I test out concepts of expanded painting, often making 2D works that transform into 3D. Underpinned by notions of imperfection, temporality, the structure of systems, and the balance of chaos and control, my processes fluctuate between playful and contemplative – both states being equal to, and dependant on the other.


I use aluminium foil as a substrate to work on for many reasons: it is cheap and readily accessible giving me the freedom to experiment with scale and form; it has great material properties – easily malleable, lightweight, reflective, and makes for a luscious surface to paint on.


The initial marks of my paintings come from drawings of pavements. I marvel at the hidden utility networks running just beneath our feet. Pavements are regularly cut up, innards operated on, removed, installed, replaced, covered, scarred. Like epic drawings, we become a part of, along with the weeds pushing through cracks, insects, excrement, and a plethora of discarded debris.
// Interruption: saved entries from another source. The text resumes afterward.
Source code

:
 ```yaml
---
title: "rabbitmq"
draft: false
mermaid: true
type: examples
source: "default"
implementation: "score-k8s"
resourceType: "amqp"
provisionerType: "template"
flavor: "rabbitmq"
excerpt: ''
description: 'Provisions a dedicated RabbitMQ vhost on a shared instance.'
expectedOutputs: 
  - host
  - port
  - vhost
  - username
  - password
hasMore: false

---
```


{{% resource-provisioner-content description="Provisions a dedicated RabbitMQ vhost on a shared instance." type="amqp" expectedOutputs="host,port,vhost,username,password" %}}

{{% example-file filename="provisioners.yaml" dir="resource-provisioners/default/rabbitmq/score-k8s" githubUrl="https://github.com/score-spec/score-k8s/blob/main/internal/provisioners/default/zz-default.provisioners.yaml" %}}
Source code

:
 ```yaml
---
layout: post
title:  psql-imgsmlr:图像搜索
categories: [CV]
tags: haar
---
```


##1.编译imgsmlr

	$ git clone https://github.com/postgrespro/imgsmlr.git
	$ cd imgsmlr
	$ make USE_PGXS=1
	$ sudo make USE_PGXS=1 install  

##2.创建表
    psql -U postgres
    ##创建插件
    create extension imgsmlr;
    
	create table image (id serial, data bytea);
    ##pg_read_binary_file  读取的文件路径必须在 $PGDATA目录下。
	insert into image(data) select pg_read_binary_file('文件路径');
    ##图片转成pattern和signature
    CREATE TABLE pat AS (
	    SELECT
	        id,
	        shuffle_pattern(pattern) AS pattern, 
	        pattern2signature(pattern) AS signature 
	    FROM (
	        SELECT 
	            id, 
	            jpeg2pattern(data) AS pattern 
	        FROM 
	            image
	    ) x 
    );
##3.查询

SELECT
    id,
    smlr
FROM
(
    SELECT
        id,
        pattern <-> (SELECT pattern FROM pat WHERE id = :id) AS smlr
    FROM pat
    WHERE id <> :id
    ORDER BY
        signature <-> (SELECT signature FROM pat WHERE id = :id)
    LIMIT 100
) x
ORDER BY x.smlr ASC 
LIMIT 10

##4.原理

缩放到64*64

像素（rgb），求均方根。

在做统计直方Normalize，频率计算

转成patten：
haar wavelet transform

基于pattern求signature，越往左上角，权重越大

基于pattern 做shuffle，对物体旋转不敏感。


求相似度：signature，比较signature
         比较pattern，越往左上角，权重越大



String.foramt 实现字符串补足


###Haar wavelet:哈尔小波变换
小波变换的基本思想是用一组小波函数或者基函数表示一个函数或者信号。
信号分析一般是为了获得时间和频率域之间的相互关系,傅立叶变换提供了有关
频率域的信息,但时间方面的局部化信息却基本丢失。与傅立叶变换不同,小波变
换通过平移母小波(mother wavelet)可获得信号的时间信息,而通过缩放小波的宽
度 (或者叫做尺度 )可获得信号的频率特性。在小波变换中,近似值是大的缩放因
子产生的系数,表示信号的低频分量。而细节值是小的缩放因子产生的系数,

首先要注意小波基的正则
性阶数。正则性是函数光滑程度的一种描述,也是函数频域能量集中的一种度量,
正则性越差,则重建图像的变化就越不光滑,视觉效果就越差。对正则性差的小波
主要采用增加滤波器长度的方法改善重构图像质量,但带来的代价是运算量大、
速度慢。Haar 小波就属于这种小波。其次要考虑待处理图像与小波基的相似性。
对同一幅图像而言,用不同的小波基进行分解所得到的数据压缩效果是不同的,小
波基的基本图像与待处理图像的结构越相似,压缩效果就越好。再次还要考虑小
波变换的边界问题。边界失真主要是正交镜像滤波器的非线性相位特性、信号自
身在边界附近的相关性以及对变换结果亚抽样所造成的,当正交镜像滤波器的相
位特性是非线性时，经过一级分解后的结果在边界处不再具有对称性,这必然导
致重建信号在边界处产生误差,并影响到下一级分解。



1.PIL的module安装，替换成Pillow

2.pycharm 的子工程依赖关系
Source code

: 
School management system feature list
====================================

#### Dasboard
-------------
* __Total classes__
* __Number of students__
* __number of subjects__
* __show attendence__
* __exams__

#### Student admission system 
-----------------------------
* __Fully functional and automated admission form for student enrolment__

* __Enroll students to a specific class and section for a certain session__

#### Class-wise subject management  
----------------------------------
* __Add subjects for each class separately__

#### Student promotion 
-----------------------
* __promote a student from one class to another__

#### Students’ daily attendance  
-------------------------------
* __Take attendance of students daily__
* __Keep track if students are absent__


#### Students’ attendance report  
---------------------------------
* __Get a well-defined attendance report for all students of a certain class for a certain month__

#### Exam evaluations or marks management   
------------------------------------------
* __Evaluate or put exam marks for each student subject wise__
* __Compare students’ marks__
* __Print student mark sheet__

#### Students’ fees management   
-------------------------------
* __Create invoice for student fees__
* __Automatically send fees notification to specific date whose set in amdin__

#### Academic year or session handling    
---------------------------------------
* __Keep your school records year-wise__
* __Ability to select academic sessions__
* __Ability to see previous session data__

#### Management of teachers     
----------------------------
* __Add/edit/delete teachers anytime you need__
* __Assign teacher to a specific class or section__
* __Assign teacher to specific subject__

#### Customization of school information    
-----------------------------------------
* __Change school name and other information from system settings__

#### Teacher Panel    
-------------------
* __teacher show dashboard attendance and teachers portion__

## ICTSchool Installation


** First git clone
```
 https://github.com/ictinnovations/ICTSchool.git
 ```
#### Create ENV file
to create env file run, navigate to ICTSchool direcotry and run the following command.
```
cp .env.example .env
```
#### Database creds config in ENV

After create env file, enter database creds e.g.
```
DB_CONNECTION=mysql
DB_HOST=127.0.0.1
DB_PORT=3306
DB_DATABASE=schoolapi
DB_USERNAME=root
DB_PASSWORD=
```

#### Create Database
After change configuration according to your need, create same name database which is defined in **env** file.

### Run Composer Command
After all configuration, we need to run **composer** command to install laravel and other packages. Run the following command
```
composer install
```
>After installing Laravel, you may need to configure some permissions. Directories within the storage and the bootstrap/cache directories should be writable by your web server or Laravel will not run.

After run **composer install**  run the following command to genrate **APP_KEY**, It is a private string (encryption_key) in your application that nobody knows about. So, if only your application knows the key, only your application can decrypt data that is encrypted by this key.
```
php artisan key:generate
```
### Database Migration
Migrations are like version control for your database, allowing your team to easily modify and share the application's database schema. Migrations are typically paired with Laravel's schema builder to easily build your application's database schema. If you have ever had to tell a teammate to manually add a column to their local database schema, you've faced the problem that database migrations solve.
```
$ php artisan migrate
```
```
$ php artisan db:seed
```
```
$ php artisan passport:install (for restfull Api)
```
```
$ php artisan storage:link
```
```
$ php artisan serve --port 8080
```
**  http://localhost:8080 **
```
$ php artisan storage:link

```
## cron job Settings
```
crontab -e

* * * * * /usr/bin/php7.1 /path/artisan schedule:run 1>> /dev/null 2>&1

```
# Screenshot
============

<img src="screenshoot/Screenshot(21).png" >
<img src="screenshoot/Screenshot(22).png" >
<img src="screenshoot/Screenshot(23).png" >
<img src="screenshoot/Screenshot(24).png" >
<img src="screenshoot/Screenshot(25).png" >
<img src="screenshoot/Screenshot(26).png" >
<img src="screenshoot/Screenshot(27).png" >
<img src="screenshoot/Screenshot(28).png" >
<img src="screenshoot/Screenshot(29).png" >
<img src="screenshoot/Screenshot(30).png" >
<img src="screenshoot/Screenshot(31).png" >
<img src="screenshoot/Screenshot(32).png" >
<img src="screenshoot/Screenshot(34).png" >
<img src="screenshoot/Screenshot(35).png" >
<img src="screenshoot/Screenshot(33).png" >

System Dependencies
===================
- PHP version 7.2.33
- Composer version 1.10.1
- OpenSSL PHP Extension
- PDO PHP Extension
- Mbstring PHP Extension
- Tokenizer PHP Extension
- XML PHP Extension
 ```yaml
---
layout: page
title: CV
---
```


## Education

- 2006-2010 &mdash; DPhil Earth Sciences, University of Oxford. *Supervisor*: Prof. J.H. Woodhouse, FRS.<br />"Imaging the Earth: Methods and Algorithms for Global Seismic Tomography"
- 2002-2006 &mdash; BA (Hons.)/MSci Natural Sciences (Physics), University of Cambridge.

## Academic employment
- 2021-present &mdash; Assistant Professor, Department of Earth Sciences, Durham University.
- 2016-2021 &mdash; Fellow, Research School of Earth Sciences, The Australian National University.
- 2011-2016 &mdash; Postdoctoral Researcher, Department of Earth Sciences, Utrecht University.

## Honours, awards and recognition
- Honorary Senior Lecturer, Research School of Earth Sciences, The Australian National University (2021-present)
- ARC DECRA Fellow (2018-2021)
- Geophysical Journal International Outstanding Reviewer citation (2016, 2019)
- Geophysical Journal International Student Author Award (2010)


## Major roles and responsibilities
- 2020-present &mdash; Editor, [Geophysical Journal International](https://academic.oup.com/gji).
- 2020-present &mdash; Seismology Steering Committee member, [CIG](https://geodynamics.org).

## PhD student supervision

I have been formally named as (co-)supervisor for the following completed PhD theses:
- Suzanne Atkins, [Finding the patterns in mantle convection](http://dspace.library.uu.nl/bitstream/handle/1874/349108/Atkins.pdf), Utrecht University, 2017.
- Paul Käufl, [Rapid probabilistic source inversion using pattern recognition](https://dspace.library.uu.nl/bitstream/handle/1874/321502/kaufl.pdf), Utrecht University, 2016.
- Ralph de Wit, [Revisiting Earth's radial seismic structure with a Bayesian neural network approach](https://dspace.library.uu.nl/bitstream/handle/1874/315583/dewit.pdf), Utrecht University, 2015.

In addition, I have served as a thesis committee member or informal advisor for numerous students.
But just underneath runs a phenomenal wealth of energy, water, and broadband networks.


I love working on a large scale with my whole body involved in moving paint around the surface. I work on the floor, using brushes, sponges, rags, and rubber gloves, stretching to the edge of my reach marks become less controlled and teeter out. Working with the heel of my gloved hand I slide and slip on the surface, creating heavy high energy marks as my weight bears down on the foil, areas of the hard floor just below become imprinted on the surface.


I move around a lot while painting, responding to colour, shapes, marks, and music. There is not a set orientation. I flip the painting over and smooth it down to work on the other side, building up layers and creating a high-speed patina as a document of the process.


For the repose series, I hold the dried painting over my head, and let it flop over me. Jump, dance, move around, shedding the urge to be precious yet keeping a level of care. I crouch down, let the painting settle over me, and crawl out and leaving the form to hold itself with the folds formed from my action.


I am fascinated by 2D becoming a 3D form and composition, with each side of the painting revealed. These forms are temporal and unique, each existence derived from my actions and the material surface gradually creasing into entropy.


I struggle with the complexity of the late capitalist age we live in. I feel the confusion and contradictions can lead to impotence. Yet, this is interesting to work within itself, for example, I have a conflict between the desire to make something beautiful and repulsion by notions of 'good taste' – as a signifier of obedience to the system and oppression of creative progress. There is a place for politics and joy to meet up and this is what I'm aiming for.


My colours are often bright, and bold, and the nature of the foil surface means their appearance is constantly changing due to reflections, multiple crease shadows, and the un-archival nature of foil gradually affecting the paint.


My paintings are defiantly never finished; in an ever-adapting status of iterations, vulnerable in the time they have yet strong, open, and active in creating the possibilities of their future. I see them as a portrait of my present self, intentionally pausing and absorbing information using all my strength to remain calm while processing the events happening in the world around us. Slowly building confidence, figuring out how not to be passive.




My works have varying speeds of entropic timelines, with particular points of their existence publically showing themselves in various altered states. There’s often a proud vulnerability in these moments as works reveal their aging cracks, tears, creases, and cuts. My work is a lot to do with the messy complications, and joy, of being fleetingly alive as much as it is to do with the mysteries of death and using the process of making to somehow connect way back to the language of our primal expressions.


My practice has been long influenced by the 1960's Italian movement Arte Povera for its liberating use of materials and processes away from the conditioned restraints of traditional art; the Japanese notion of Wabi-Sabi which acknowledges enigmatic beauty in the unfinished, imperfection, and impermanence; and her absolute belief in the importance of the freedom of learning through play.


Much of my resource material is taken from the radius which regularly surrounds me, often making drawings, photographs, or notes of typically human-made/built things – with human touched and weather aged patina all over it. Colours also come from all over, I love the outside environment, both natural and man-made. Flowers, leaves, bricks, railings, and digital input always offer great inspiration for colours, as well as being endlessly captivated with how light dramatically changes the appearance of colour.


As I get older I am learning to be more open to compartments of my life touching each other, as I notice the cross-pollination of previously considered disparate learnings are very helpful in improving my thinking, skills and abilities.


For over 20 years I have worked in the graphic design industry, initially training as a packaging artworker (technical production) and more recently building confidence with my graphic design and illustration skills working on animations and social media graphics. 


I have two children and my husband and I have opted for a gentle parenting approach, which requires constant nurture, evaluation, and adaption. I have taken free parenting courses to enhance this approach.


I have been researching playwork for many years and continue to do so. Recently learning about approaches to how parks play facilities can be improved to cover all children age groups.


I am involved in local politics as an Independent Town Councillor and on the committees for local environmental groups, about to embark on a community lead project to improve our local park. I have a lot to learn but am loving meeting our local politicians, residents, and activists who are opening up a whole different view of where I live and how it can be improved.


My key focus is to build up more engagement with local democracy getting us all to use whatever agency we have to work collectively for positive action which will make a better future from grassroots up rather than top-down.